--- Instructions to follow ---
The entries below contain a stretch that opens with the line containing "application ouvrir shell" and closes with the line containing "directement sur la RAM"; set down that stretch exactly, both ends included, and nothing else.

--- Saved entries ---
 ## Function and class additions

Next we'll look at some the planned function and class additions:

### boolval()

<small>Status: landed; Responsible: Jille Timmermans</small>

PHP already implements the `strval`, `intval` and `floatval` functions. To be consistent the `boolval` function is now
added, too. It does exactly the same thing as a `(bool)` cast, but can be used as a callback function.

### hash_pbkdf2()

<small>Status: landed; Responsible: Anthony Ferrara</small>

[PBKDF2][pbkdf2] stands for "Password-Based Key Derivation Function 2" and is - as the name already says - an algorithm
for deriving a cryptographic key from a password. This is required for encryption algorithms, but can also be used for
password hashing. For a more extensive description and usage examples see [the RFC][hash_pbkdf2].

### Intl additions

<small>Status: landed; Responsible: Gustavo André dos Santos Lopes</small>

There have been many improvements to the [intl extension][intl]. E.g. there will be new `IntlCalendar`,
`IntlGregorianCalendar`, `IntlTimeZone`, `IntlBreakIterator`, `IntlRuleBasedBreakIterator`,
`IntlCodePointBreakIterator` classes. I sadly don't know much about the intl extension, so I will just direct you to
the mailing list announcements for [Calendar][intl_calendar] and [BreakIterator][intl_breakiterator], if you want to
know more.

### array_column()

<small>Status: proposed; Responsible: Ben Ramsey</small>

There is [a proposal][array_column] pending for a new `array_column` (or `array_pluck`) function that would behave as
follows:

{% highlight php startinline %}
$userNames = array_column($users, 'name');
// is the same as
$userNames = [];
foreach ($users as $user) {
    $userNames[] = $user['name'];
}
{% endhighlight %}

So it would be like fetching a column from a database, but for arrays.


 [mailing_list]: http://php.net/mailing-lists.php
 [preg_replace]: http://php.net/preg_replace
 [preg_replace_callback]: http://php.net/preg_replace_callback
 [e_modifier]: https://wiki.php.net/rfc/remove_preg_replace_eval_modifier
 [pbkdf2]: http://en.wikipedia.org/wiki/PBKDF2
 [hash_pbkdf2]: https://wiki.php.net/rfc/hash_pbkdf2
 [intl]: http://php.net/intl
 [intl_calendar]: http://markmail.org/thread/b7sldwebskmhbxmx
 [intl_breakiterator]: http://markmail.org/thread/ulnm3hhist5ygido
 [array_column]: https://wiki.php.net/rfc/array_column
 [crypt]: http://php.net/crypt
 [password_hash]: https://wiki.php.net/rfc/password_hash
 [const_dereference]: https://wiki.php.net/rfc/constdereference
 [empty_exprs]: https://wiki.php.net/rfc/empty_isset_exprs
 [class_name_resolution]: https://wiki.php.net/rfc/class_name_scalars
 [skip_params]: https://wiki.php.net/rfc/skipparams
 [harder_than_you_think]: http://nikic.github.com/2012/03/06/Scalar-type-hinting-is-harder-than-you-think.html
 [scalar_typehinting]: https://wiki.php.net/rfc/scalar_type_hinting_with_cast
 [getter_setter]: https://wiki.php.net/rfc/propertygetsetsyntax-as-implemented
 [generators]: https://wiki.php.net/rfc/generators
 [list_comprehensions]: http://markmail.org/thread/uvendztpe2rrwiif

* * *

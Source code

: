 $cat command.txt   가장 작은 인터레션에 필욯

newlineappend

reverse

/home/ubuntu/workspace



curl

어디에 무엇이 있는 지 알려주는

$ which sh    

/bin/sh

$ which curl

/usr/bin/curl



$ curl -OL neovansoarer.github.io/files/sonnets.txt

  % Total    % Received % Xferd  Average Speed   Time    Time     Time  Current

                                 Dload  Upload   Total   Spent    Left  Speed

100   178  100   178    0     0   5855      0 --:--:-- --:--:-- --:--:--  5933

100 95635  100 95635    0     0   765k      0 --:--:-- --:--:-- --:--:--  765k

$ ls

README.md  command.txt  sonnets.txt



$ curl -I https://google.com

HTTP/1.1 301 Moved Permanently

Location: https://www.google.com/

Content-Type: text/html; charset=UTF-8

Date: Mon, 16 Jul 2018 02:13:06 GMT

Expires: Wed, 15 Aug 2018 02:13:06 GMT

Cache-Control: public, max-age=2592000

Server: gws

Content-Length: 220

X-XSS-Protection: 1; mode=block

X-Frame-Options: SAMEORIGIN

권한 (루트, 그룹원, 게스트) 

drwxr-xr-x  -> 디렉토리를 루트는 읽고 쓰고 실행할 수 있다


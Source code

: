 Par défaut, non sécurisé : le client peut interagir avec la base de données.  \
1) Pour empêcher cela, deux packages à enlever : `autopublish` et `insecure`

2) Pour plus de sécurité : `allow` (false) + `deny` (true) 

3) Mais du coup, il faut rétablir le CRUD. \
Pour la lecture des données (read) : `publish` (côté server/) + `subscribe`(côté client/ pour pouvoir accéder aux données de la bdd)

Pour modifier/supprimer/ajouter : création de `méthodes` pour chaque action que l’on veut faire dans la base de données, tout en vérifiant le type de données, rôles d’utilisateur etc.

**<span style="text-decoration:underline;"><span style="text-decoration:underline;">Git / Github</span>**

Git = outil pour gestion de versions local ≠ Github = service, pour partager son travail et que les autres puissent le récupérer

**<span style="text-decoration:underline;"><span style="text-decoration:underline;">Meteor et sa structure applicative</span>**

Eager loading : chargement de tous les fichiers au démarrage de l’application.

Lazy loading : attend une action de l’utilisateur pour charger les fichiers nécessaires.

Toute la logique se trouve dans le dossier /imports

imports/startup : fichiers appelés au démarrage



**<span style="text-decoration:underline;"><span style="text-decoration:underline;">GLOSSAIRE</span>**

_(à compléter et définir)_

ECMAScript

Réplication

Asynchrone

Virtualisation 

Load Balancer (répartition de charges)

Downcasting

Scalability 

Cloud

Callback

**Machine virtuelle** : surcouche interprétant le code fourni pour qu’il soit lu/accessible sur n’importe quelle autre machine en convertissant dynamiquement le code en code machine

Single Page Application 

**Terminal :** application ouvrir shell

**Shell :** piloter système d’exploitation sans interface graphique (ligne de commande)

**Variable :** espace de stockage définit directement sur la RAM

--

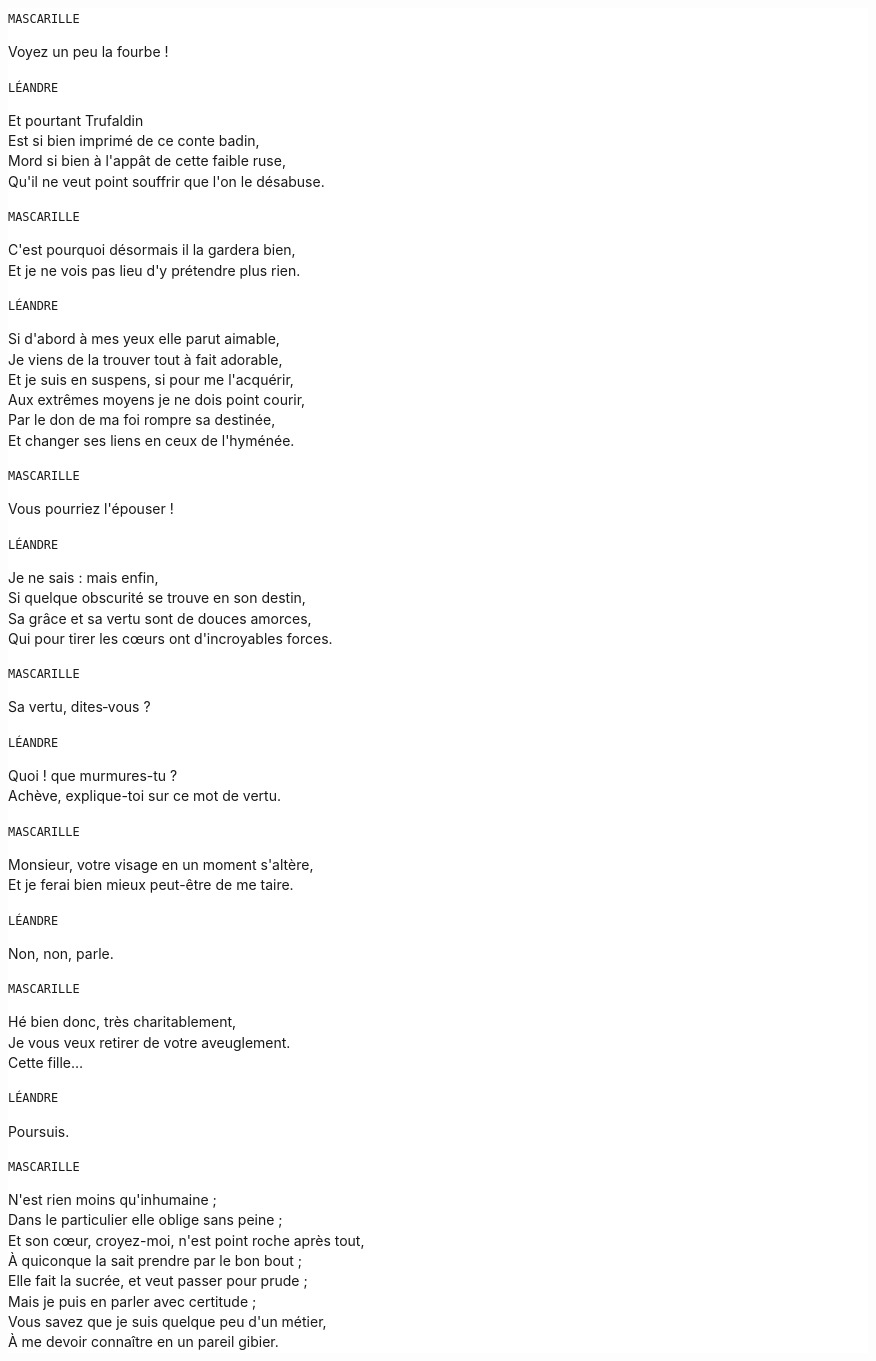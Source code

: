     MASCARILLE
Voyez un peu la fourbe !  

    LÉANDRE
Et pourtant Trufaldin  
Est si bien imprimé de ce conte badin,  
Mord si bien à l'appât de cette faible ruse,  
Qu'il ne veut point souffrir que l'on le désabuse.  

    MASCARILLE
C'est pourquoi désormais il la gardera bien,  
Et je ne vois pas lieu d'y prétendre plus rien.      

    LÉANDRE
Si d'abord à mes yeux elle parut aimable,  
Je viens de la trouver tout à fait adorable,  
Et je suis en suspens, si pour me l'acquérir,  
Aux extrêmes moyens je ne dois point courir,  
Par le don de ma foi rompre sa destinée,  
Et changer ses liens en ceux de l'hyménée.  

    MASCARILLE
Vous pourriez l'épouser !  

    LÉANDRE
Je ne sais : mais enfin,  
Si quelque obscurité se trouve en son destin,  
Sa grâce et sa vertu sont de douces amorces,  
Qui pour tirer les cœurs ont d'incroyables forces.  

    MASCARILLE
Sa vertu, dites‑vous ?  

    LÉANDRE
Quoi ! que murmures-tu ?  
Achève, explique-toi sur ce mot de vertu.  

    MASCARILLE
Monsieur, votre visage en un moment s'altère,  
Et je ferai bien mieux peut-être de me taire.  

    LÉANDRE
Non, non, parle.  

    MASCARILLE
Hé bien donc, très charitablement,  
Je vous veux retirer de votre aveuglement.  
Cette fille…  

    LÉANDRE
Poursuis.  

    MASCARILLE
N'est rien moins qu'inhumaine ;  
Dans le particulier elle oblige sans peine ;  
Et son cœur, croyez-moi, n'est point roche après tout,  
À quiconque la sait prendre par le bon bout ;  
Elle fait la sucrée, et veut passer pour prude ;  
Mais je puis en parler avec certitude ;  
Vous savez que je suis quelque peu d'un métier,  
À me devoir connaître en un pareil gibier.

--- Task answer ---
**Terminal :** application ouvrir shell

**Shell :** piloter système d’exploitation sans interface graphique (ligne de commande)

**Variable :** espace de stockage définit directement sur la RAM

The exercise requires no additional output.